On Learning How to Think Like a Chef

I talk about cooking a lot with my family. I'm a baker, my sister's in culinary school, and both of my parents are fantastic cooks in their own way. But the one thing I'm not is an intuitive cook. Or a chef. Or whatever you may like to call it. I need a recipe. I'm often a little paralyzed without one, in fact.

And I'm in absolute awe of people who don't--people who can throw an entire dinner party without blinking an eye much less cracking open a cookbook. My friend Allison is like this. My mom is like this. And after reading a post on In Jennie's Kitchen this past week, I got to thinking about it even more: what makes someone think like a chef? How can you break free from a reliance on cookbooks and start to feel more certain and creative in the kitchen?

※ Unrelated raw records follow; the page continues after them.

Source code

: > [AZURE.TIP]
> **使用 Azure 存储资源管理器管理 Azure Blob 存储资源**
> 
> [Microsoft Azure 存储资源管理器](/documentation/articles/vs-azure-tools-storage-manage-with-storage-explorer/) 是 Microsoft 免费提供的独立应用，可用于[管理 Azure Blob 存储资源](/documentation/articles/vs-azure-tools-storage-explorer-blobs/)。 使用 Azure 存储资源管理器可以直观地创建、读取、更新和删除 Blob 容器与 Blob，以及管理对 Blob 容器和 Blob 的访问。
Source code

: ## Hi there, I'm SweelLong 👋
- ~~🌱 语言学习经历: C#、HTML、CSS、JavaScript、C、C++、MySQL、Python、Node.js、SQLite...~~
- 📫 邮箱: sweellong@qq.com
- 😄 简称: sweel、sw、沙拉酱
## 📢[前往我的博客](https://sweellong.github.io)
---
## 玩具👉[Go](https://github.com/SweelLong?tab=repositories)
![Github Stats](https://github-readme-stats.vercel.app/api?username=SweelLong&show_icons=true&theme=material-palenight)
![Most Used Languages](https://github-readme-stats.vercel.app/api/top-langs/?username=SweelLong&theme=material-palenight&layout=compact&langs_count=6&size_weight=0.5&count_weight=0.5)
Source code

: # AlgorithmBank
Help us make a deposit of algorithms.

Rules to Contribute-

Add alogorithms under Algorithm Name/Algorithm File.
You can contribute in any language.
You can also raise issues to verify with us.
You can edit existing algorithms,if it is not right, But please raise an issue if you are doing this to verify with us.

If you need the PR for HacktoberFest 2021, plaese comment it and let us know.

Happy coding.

Jennie reassures her readers that "cooking is a learned skill for most people, as is language". She goes on to suggest that the best way to learn more about cooking is to really put the books away. She also advises browsing through your local farmers market or forgetting a list when you go grocery shopping. Let getting lost in aisle 2 be your new inspiration. Or pick up a new ingredient and imagine ways to use it in your own kitchen.

We'd like to know what you do to think like a chef and become more confident and creative in the kitchen. What tips do you have?

Related: Good Question: Best Book For Learning How to Cook?

(Images: Megan Gordon)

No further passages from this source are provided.